What needs to be done
Select all lines in the records that include "given".

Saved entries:
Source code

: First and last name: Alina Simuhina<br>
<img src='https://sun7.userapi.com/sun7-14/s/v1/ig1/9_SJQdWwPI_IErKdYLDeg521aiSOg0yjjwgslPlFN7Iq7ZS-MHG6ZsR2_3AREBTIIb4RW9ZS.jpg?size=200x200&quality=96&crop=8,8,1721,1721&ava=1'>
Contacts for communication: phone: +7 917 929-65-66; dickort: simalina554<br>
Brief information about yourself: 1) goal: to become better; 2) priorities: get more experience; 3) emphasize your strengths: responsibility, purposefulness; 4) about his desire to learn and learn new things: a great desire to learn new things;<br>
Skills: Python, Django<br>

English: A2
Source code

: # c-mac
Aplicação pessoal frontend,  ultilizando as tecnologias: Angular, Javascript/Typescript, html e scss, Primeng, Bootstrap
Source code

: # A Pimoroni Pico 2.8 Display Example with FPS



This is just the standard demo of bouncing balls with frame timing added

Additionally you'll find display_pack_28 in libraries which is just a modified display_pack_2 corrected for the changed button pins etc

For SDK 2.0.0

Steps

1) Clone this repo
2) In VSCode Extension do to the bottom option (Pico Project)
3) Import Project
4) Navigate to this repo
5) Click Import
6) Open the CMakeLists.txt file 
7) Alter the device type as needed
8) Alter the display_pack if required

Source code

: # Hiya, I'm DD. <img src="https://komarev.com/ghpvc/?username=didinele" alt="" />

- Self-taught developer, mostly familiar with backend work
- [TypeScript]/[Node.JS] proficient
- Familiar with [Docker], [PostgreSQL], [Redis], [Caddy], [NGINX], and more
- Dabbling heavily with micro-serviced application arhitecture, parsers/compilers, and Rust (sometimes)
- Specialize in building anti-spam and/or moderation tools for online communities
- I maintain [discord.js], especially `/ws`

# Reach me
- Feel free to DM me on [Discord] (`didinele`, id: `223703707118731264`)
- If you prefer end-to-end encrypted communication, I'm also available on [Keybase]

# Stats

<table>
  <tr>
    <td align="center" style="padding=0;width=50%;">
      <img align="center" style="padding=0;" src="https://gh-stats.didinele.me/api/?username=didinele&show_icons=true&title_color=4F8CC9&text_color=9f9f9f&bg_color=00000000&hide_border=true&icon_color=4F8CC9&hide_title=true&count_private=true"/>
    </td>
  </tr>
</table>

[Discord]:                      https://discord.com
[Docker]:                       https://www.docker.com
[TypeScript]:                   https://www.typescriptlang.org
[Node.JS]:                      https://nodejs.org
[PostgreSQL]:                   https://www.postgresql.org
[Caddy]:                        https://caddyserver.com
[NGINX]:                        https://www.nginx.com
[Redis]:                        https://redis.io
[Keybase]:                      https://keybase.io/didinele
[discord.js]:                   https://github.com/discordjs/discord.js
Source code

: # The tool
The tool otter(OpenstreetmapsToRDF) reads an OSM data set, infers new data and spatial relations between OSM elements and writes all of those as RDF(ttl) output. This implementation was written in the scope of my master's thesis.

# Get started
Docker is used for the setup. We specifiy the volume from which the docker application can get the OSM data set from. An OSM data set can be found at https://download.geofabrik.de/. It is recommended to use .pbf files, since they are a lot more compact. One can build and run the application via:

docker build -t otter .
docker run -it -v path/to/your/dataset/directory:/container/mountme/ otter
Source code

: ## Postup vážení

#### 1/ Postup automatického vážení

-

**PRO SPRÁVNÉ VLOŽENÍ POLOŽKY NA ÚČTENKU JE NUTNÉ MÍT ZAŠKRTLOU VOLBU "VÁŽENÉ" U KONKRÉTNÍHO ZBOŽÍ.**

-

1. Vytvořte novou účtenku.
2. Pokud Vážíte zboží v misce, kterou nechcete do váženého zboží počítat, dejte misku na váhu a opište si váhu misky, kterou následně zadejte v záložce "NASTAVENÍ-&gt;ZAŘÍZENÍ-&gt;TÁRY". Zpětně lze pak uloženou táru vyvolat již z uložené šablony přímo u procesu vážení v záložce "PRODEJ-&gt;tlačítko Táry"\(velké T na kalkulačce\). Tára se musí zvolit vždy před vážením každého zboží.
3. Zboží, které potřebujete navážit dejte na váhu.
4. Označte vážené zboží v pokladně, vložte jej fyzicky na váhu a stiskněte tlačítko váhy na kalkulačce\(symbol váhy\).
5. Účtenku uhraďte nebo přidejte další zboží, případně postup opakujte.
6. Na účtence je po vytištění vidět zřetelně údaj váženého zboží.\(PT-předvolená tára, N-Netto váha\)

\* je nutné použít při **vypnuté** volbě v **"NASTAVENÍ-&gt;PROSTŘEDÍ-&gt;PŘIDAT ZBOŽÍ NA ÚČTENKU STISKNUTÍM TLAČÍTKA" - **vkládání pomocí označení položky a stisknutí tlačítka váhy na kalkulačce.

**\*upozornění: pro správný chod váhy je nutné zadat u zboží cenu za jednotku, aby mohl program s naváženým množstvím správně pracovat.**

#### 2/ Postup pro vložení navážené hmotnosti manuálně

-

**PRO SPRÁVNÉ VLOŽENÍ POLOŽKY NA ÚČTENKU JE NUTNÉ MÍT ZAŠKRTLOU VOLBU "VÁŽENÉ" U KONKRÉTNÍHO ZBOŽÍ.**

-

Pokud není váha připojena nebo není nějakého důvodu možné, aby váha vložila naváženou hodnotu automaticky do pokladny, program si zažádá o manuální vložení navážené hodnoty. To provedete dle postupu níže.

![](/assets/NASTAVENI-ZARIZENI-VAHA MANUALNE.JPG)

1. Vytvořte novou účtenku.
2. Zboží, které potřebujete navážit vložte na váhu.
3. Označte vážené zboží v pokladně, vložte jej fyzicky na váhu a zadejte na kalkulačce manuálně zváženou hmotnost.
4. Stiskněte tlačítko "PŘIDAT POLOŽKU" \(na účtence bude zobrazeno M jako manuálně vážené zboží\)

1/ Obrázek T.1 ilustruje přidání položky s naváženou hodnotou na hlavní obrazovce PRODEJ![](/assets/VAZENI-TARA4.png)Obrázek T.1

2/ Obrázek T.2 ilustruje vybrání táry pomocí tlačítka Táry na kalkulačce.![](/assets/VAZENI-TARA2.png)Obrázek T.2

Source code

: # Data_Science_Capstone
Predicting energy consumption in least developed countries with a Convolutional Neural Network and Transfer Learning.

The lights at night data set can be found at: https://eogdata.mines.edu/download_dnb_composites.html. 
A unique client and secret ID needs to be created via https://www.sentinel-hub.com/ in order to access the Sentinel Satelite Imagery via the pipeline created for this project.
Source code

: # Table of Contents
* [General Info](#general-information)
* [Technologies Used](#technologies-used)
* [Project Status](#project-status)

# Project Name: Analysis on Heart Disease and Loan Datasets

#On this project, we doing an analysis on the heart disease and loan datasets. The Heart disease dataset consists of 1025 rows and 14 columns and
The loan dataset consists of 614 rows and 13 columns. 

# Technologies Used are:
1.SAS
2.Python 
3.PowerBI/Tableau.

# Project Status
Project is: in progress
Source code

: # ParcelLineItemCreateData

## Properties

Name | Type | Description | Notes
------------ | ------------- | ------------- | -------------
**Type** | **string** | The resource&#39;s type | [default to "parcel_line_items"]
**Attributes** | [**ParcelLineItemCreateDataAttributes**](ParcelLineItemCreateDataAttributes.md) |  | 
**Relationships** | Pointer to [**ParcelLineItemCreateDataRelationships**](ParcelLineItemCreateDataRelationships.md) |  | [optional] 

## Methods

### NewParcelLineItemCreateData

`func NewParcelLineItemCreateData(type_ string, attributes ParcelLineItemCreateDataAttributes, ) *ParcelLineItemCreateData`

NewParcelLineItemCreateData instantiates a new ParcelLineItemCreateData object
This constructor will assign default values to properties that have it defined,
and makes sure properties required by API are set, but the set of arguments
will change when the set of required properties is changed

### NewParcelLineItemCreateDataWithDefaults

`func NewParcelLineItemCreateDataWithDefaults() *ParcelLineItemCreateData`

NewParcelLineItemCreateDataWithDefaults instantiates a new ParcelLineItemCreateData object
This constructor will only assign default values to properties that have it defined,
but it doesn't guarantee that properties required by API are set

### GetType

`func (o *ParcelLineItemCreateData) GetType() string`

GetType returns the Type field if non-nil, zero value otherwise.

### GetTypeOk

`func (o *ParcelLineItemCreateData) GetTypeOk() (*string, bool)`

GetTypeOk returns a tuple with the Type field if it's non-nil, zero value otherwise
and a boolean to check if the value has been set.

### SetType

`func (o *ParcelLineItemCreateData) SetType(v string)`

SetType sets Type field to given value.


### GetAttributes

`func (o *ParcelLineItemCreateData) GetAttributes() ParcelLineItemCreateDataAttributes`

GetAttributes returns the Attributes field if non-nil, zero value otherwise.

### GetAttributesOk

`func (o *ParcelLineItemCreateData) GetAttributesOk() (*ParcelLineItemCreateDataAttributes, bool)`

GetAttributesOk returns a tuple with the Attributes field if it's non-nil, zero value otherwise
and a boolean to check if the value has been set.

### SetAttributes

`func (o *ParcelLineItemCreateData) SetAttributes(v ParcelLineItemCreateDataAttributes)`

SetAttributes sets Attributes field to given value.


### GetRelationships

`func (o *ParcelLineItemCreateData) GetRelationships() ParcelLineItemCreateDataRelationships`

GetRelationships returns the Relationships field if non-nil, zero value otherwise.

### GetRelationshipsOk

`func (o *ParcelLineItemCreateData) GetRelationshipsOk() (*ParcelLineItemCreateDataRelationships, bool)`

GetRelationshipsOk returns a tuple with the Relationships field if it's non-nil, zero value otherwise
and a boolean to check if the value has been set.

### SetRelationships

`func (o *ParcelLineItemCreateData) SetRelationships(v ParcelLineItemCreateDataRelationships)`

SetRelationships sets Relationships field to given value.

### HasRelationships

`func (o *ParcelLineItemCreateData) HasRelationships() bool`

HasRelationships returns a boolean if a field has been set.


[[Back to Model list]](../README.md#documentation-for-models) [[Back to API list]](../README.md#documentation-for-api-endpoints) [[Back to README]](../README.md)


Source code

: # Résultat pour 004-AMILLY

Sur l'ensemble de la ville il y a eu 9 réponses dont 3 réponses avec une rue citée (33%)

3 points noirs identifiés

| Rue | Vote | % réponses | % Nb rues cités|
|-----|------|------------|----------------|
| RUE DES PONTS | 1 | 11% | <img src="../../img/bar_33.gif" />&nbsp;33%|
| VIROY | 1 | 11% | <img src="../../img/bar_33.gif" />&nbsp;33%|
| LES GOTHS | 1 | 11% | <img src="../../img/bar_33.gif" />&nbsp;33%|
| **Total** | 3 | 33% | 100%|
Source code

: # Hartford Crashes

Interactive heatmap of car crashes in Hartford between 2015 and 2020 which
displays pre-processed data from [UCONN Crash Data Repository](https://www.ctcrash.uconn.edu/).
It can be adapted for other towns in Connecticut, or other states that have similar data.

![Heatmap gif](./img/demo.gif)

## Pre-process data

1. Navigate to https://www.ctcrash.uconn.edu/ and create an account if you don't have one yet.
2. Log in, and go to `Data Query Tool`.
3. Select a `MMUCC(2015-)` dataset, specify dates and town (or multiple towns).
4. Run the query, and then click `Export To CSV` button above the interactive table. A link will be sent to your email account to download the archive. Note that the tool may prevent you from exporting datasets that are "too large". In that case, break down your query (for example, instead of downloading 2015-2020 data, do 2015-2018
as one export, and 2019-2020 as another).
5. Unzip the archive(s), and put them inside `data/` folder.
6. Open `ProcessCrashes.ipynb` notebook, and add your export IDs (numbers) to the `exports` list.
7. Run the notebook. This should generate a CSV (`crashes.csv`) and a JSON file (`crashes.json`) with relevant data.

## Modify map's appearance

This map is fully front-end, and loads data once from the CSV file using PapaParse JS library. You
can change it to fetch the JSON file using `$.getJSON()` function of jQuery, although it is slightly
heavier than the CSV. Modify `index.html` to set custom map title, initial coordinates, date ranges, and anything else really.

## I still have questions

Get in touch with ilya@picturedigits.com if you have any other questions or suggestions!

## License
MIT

Task result
SetType sets Type field to given value.
SetAttributes sets Attributes field to given value.
SetRelationships sets Relationships field to given value.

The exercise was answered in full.